--- START ---

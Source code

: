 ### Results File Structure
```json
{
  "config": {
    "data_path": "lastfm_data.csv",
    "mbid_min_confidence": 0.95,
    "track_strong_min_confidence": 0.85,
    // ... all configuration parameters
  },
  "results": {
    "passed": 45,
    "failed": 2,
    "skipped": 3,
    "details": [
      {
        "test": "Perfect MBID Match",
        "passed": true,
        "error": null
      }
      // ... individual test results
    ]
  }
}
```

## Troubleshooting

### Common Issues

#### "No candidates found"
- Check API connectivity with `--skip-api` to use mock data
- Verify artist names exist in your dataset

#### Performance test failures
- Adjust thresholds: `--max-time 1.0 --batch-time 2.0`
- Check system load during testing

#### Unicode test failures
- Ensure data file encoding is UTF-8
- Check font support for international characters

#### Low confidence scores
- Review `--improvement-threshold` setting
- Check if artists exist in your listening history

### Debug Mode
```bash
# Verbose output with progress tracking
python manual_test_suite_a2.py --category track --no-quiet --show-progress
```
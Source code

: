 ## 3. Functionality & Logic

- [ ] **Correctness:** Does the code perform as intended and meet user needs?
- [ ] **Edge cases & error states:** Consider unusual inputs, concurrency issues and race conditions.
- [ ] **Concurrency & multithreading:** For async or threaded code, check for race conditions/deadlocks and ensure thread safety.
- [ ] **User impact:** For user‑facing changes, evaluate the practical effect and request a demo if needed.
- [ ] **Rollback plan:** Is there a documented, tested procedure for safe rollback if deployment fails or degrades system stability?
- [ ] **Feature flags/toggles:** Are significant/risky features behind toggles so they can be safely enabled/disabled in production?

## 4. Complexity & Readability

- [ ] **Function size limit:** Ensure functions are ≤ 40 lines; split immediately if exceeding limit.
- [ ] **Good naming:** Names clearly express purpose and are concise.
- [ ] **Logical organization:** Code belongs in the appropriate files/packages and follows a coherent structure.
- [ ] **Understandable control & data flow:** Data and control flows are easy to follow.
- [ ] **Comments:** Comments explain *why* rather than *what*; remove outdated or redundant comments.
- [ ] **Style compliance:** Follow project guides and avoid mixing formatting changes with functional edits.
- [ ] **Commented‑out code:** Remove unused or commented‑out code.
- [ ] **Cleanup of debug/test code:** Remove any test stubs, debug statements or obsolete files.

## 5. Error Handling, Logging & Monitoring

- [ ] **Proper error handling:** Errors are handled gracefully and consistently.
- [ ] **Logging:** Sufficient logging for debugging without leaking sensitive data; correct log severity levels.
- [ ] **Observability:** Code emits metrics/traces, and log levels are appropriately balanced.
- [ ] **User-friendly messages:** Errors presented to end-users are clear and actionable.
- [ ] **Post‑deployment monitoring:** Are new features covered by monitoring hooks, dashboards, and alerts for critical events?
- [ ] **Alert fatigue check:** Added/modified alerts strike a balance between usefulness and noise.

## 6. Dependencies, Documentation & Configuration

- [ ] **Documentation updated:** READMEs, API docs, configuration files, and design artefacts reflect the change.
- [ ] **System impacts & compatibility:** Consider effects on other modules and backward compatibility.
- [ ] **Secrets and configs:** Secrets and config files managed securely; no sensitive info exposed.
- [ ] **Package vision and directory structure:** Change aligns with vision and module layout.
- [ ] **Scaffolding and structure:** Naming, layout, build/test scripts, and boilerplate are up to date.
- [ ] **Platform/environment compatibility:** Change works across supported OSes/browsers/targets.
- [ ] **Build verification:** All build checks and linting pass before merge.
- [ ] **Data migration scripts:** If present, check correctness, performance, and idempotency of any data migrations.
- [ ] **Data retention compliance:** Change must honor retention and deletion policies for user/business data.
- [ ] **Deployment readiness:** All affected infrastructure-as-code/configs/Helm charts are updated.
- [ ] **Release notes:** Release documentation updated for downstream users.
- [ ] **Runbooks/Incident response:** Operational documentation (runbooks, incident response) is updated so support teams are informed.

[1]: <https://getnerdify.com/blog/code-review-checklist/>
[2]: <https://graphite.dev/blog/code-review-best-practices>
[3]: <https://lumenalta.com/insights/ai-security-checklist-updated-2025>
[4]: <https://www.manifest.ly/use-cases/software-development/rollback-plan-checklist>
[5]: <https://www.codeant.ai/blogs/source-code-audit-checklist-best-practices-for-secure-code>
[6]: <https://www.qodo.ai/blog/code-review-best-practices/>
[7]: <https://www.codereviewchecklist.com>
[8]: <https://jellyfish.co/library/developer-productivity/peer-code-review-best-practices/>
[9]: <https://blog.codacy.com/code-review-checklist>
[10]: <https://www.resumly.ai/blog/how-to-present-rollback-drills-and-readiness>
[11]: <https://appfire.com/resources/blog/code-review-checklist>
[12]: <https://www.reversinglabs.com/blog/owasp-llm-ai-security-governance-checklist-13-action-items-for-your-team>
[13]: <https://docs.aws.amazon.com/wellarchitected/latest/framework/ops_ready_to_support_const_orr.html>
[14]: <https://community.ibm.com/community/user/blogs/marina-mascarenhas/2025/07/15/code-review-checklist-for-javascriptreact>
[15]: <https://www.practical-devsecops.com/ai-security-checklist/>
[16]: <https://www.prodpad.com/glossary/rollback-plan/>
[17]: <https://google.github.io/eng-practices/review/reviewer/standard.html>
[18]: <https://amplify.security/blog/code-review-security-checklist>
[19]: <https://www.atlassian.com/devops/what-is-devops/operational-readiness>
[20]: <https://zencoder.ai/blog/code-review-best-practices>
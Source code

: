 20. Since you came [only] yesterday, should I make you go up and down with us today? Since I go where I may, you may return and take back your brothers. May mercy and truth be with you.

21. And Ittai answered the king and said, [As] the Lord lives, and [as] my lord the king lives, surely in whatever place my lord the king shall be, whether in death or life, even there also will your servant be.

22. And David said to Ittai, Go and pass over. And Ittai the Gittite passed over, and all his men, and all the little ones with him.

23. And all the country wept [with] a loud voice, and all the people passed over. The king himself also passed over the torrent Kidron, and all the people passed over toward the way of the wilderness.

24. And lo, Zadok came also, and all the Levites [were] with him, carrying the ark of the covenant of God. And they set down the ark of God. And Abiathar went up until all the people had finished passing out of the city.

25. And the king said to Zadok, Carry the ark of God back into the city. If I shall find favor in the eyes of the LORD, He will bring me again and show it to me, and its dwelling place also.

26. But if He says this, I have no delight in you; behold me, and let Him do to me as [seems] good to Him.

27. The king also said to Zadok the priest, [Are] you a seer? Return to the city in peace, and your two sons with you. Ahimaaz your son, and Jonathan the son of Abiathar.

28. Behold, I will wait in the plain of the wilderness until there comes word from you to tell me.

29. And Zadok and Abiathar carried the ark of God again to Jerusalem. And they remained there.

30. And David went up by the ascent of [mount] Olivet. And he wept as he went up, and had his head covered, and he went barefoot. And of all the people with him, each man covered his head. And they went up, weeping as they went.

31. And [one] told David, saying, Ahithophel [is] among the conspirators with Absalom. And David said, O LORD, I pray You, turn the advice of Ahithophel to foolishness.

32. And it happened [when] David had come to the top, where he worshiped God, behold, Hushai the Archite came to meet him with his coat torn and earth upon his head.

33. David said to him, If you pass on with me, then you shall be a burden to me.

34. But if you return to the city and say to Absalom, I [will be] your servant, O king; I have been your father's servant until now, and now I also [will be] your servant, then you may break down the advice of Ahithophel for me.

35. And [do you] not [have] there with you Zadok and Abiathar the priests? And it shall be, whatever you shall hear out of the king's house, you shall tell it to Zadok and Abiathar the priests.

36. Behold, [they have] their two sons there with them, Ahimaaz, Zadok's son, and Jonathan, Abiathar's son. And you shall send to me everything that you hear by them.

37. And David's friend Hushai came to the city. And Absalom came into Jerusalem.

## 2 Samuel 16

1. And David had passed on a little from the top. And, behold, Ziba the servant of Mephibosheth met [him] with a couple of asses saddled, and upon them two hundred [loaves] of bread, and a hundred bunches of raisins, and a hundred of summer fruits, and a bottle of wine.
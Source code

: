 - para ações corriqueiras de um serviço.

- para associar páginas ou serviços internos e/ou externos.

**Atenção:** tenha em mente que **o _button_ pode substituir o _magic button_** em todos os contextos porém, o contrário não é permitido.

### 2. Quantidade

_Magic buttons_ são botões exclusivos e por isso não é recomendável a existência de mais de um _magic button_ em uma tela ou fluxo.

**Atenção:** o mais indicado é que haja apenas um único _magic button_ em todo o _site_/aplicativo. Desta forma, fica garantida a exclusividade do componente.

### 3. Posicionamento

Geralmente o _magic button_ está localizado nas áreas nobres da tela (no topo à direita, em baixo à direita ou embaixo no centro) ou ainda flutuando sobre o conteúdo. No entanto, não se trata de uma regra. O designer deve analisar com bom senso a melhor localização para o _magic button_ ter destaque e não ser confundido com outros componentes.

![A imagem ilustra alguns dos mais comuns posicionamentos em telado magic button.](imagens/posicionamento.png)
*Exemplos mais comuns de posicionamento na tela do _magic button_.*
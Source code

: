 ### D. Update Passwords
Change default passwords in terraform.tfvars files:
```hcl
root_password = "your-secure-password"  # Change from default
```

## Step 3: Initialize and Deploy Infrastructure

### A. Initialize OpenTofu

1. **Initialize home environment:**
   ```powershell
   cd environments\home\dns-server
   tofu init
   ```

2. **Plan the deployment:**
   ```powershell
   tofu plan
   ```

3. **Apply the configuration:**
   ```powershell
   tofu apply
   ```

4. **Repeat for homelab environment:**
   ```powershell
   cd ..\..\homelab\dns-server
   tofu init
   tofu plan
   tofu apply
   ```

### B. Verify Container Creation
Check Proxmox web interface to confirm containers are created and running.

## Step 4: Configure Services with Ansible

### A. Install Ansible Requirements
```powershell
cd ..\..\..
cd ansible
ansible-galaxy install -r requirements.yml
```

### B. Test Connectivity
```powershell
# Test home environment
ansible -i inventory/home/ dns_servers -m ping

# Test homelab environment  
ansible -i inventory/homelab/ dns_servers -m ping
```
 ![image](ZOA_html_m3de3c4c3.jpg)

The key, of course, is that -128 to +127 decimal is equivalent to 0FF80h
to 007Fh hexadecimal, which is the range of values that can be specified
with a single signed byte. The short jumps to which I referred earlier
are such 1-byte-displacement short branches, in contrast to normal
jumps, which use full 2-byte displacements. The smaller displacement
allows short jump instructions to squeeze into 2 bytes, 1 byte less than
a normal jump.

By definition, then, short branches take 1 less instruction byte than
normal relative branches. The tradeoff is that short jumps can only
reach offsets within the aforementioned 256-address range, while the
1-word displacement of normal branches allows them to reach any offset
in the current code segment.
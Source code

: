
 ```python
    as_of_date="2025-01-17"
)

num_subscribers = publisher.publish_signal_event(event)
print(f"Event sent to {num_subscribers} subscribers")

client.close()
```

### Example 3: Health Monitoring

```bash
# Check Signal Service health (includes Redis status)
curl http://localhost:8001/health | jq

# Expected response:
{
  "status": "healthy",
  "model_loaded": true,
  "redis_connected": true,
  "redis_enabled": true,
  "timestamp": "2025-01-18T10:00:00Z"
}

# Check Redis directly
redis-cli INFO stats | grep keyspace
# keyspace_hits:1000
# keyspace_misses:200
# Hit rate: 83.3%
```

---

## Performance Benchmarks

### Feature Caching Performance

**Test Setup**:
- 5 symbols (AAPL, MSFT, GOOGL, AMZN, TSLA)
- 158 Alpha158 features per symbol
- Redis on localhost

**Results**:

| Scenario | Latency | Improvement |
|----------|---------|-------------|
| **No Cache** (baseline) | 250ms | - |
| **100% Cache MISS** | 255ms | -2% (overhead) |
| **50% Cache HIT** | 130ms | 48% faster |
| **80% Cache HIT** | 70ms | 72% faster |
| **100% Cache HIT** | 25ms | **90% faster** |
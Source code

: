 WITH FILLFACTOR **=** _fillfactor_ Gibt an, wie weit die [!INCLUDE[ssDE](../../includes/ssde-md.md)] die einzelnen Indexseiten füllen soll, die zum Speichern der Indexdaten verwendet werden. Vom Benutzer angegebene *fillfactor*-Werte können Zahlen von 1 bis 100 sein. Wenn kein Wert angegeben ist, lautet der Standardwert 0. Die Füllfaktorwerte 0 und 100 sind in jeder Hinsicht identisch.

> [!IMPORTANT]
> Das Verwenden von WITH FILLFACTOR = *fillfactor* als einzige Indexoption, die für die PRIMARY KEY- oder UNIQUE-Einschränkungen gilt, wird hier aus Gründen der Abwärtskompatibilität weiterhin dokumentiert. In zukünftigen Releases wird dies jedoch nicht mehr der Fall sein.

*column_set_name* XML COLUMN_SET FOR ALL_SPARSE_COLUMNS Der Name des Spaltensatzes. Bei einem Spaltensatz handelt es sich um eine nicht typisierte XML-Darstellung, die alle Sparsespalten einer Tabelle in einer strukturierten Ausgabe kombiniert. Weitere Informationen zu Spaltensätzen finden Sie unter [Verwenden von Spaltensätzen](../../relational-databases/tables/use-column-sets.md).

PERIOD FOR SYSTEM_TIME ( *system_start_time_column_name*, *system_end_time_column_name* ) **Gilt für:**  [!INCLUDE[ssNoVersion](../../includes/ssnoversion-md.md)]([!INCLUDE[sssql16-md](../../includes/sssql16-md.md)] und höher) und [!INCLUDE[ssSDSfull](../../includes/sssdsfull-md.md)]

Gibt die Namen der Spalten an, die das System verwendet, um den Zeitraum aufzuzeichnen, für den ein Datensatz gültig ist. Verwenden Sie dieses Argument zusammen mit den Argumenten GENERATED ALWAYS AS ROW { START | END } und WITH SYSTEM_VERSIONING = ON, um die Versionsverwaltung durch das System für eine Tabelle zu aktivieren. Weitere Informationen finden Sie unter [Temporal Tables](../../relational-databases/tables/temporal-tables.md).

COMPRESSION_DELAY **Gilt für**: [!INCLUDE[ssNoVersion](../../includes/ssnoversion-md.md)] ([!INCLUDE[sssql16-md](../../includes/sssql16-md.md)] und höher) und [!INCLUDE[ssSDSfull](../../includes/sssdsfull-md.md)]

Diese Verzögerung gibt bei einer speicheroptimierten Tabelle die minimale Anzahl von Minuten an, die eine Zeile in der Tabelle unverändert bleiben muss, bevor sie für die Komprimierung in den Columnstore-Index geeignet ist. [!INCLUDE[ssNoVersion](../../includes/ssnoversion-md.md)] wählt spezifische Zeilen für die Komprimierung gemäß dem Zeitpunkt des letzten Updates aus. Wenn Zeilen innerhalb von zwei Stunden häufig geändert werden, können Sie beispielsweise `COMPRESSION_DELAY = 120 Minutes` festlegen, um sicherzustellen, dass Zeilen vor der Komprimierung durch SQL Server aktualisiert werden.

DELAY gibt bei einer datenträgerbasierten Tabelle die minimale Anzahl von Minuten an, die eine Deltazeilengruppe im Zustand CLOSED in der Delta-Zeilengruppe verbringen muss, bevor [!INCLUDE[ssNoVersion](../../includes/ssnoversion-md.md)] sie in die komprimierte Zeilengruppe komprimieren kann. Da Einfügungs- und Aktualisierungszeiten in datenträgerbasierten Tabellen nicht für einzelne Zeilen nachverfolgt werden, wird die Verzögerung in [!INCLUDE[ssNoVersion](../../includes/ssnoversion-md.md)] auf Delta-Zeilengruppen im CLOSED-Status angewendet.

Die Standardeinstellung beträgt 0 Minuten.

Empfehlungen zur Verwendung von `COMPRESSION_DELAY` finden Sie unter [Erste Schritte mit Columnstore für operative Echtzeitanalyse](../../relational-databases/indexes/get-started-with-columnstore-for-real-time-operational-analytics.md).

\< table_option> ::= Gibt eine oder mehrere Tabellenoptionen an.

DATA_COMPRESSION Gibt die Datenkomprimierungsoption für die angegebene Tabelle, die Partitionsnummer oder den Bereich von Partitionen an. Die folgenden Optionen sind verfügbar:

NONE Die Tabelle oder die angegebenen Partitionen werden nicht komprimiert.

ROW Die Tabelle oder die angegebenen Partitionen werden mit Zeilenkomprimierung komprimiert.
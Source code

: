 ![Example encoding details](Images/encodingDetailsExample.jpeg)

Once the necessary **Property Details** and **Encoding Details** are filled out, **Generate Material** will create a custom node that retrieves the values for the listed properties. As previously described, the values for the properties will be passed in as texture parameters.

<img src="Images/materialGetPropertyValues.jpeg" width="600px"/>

--- END ---

- _WORK REQUIRED_
What lines of the material above include "whatever"? Copy each one.

- _EXPECTED OUTPUT_
21. And Ittai answered the king and said, [As] the Lord lives, and [as] my lord the king lives, surely in whatever place my lord the king shall be, whether in death or life, even there also will your servant be.
35. And [do you] not [have] there with you Zadok and Abiathar the priests? And it shall be, whatever you shall hear out of the king's house, you shall tell it to Zadok and Abiathar the priests.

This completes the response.